Brasil e Argentina têm trajetórias distintas no período que se seguiu aos regimes autoritários nos dois países. Estas diferentes trajetórias estão ligadas a dois modelos distintos: no caso do Brasil, o modelo que se seguiu ao autoritarismo foi de um amplo pacto político e social com o objetivo de estabelecer uma trajetória política comum (Alves, 1985; Abranches, 1988; Avritzer, 2002). A Assembleia Nacional Constituinte com o papel desempenhado pelo PMDB no seu interior assegurou dois elementos que fariam parte da nova tradição democrática brasileira: um consenso relativo sobre a ampliação das políticas sociais e um reconhecimento de uma mudança de trajetória política com os governos de centro e de esquerda conquistando apoio para as suas políticas no Congresso. Foi este elemento que permitiu que não houvesse contestação de resultados eleitorais entre 1989 e 2014 no Brasil. Mas, é preciso apontar outro elemento bastante problemático da tradição brasileira, a ausência de punições relativas às violações dos direitos humanos durante o autoritarismo.

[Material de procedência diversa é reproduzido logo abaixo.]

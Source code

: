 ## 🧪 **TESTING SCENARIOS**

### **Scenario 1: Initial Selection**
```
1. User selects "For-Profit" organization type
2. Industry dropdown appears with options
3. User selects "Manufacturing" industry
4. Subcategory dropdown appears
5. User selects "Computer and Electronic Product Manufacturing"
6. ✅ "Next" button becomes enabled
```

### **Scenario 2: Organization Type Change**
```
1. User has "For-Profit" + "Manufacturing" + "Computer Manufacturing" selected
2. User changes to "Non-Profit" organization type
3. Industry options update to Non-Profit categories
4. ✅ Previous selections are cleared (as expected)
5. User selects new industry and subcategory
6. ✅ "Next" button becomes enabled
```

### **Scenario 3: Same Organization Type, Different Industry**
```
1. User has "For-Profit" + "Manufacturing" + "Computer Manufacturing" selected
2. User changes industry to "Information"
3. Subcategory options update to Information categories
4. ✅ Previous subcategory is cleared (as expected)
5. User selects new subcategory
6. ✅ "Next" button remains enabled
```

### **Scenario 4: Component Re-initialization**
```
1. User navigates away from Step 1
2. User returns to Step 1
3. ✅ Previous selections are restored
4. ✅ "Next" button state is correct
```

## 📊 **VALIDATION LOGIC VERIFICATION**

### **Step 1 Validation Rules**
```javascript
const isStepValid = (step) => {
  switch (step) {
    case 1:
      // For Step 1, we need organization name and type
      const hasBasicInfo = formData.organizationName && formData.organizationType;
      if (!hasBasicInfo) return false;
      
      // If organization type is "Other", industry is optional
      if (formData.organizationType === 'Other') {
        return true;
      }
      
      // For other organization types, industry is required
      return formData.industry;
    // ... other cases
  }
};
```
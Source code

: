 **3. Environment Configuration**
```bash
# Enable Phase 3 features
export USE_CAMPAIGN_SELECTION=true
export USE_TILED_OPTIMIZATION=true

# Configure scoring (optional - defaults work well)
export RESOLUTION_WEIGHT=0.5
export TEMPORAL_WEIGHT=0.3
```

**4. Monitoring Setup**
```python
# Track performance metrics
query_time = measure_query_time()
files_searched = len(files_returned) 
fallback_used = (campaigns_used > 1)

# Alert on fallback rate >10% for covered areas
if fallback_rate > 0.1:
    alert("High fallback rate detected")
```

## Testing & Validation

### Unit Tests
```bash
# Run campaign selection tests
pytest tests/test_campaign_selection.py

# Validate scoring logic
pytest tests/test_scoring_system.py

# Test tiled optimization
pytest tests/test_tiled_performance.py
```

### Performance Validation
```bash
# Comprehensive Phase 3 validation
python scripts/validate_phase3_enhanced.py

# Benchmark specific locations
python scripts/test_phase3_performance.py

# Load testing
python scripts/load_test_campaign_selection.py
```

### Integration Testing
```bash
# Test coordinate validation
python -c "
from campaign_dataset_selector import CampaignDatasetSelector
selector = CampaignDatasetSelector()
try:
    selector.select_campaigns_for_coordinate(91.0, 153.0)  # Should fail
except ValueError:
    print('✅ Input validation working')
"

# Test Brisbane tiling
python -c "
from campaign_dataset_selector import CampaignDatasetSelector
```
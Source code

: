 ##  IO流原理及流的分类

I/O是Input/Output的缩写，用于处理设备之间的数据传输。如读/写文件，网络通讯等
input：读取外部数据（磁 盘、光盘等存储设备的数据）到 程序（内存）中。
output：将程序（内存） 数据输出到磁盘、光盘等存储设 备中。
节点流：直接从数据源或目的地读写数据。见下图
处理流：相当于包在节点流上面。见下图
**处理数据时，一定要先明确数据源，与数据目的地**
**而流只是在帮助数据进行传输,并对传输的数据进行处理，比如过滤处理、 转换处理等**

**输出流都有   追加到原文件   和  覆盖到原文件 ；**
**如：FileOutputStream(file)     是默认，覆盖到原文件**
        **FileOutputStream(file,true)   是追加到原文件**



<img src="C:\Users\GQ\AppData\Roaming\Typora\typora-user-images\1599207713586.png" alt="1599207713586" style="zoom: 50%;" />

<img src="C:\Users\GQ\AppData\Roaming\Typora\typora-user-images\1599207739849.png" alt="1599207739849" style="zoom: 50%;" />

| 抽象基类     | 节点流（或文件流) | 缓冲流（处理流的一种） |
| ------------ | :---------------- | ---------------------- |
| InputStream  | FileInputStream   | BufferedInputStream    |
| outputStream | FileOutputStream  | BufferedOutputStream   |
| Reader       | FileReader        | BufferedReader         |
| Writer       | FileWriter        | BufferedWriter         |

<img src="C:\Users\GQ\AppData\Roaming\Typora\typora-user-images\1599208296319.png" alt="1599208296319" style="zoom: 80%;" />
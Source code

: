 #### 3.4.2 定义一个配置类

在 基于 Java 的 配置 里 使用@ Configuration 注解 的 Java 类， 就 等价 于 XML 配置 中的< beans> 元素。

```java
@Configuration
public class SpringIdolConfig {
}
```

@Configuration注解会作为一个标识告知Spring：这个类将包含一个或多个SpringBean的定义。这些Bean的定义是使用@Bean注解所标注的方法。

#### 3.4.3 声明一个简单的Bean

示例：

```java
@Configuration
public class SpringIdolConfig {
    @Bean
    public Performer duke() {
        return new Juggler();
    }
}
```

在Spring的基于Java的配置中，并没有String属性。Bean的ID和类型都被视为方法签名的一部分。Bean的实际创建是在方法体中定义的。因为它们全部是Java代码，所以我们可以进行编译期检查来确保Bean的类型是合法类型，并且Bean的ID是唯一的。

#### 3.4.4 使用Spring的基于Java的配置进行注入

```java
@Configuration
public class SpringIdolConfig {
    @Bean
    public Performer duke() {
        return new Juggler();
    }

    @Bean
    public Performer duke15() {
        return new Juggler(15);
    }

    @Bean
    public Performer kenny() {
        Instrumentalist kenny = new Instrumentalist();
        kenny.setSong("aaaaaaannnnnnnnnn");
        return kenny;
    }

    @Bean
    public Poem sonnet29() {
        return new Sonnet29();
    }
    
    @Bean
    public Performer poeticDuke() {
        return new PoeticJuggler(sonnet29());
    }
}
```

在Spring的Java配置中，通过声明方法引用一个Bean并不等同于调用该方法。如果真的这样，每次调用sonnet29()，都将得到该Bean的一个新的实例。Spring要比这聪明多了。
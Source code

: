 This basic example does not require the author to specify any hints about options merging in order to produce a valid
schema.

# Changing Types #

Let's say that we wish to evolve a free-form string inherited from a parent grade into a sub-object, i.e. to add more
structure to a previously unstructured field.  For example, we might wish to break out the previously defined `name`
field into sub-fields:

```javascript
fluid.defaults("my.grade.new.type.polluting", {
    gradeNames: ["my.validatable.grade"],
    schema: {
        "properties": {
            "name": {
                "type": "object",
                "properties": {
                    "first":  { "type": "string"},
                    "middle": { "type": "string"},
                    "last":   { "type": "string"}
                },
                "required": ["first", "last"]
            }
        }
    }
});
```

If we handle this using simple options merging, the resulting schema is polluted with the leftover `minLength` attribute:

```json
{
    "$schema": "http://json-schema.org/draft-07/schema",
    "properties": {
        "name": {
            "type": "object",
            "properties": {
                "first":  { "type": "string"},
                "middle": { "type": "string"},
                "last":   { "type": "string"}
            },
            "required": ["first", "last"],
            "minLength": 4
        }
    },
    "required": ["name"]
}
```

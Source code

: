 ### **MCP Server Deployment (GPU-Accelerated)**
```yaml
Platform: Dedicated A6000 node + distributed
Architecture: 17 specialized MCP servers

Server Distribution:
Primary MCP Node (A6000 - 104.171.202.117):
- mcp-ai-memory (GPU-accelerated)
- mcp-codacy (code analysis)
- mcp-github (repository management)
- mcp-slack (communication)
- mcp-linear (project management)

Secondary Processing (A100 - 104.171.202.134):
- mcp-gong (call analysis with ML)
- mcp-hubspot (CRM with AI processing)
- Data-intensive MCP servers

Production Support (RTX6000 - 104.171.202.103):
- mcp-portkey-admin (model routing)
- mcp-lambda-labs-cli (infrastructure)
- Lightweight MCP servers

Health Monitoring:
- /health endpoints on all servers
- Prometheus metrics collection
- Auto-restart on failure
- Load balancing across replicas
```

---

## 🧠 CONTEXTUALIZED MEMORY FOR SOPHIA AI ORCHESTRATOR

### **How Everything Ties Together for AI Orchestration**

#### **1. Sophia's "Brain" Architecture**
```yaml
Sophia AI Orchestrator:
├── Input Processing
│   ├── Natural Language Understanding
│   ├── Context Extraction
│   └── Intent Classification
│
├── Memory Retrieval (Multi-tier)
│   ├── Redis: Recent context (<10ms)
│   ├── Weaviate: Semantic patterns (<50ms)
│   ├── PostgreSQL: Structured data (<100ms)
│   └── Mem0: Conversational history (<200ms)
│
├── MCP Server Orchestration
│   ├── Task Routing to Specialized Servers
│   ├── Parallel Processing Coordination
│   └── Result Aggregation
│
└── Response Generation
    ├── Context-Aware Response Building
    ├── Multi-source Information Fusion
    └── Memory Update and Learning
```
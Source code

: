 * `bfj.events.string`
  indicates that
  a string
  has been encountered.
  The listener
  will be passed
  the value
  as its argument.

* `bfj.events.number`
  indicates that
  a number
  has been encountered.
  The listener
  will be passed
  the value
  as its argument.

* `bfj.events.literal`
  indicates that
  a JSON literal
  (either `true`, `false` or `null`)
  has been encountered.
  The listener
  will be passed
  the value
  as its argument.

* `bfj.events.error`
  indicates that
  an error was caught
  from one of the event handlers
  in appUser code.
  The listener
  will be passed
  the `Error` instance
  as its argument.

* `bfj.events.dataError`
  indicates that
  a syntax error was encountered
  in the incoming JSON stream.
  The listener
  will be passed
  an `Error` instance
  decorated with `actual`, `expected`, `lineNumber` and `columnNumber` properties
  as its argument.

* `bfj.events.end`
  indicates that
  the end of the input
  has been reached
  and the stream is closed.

Já na Argentina vemos uma configuração diferente entre direitos humanos e competitividade política. A primeira eleição democrática na Argentina implicou, do ponto de vista da competição política, em uma ruptura com o padrão anterior devido à derrota dos peronistas. No entanto, a partir daí houve uma trajetória de não completude dos mandatos eleitorais nos governos não peronistas. Alfonsin não completou o seu assim como De la Rua, estabelecendo uma tradição de não completude por parte dos presidentes não peronistas. No entanto, se o elemento analítico apontado acima é relativamente favorável ao Brasil até 2014, no que diz respeito aos direitos humanos a Argentina tem um padrão muito superior em relação às punições e violações desses direitos. Os julgamentos de violações dos direitos humanos iniciados no governo Alfonsin tiveram diversos impactos na institucionalidade legal, desde as condenações dos dirigentes das juntas militares à adesão da Argentina aos pactos internacionais de direitos humanos que foram integrados à sua constituição em 1994 (Brysk, Roeniger e Schjneider, 2000; Abramovich, 2001).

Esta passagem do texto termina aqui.